Nel trascrivere questo principio, sempre le S.U. nella sentenza n. 11.353/2014 confermano: [sempre cito] «In questa sede va, dunque, ribadito che i poteri d'ufficio del giudice del lavoro possono essere esercitati pur in presenza di già verificatesi decadenze o preclusioni e pur in assenza di una esplicita richiesta delle parti in causa».
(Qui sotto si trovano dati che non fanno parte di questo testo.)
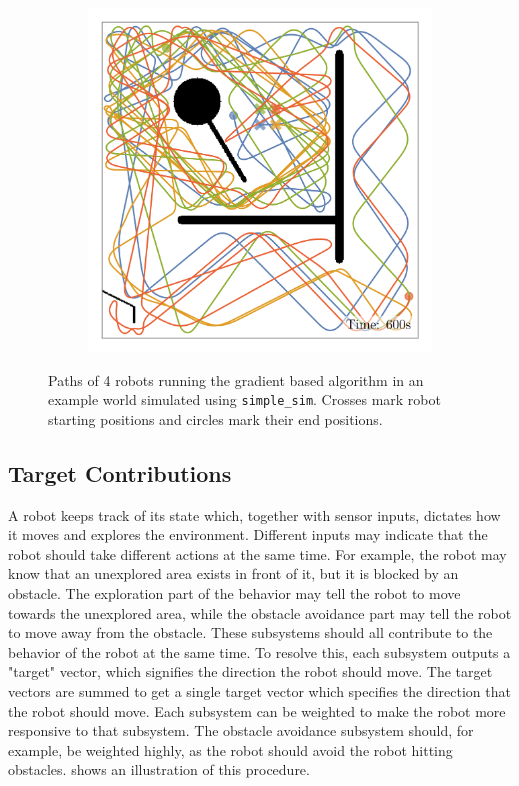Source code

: \begin{figure}[H]
\begin{subfigure}[b]{\w}
    \end{subfigure}
    \begin{subfigure}[b]{\w}
        \centering
        \includegraphics[width=\textwidth]{./figures/plots/paths/avoid-obstacles-paths-(after-600s).png}
    \end{subfigure}
    \caption{Paths of 4 robots running the gradient based algorithm in an example world simulated using \texttt{simple\_sim}. Crosses mark robot starting positions and circles mark their end positions.}
    \label{fig:roomba-paths}
\end{figure}

\subsection{Target Contributions}
A robot keeps track of its state which, together with sensor inputs, dictates how it moves and explores the environment. Different inputs may indicate that the robot should take different actions at the same time. For example, the robot may {\color{red} know} that an unexplored area exists in front of it, but it is blocked by an obstacle. The exploration part of the behavior may tell the robot to move towards the unexplored area, while the obstacle avoidance part may {\color{red} tell} the robot to move away from the obstacle. These subsystems should all contribute to the behavior of the robot at the same time. To resolve this, each subsystem outputs a "target" vector, which signifies the direction the robot should move. The target vectors are summed to get a single target vector which specifies the direction that the robot should move. Each subsystem can be weighted to make the robot more responsive to that subsystem. The obstacle avoidance subsystem should, for example, be weighted highly, as the robot should avoid the robot hitting obstacles.  shows an illustration of this procedure.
E per rispondere ai dubbio se, favorendo il lavoratore/ricorrente nell’accesso alle prove, il giudice perderebbe la sua imparzialità, rispondo lasciando la parola alla Corte Costituzionale, che con la sentenza n. 198 del 2018 ci ha voluto ricordare una cosa banale: “contrasta col principio di uguaglianza l’ingiustificata omologazione di situazioni diverse”.

*

Vado a concludere.

Nella relazione del presidente della Sezione Lavoro della Corte d’appello di Bologna dott. Coco nell’anno giudiziario 2021/2022 lo stesso così esordisce: “In linea con la tendenza rilevata a livello nazionale si registra anche in Emilia-Romagna un decremento del contenzioso in materia più strettamente lavoristica, concentrato nel settore del lavoro privato, dove permangono gli effetti dell’attenuazione, frammentazione e tortuosità delle tutele previste in caso di licenziamento disciplinare e per giustificato motivo oggettivo.”

Ma il decremento del contenzioso non è dato solo dalla generica compressione dei diritti intervenuta a livello legislativo negli ultimi 20 anni.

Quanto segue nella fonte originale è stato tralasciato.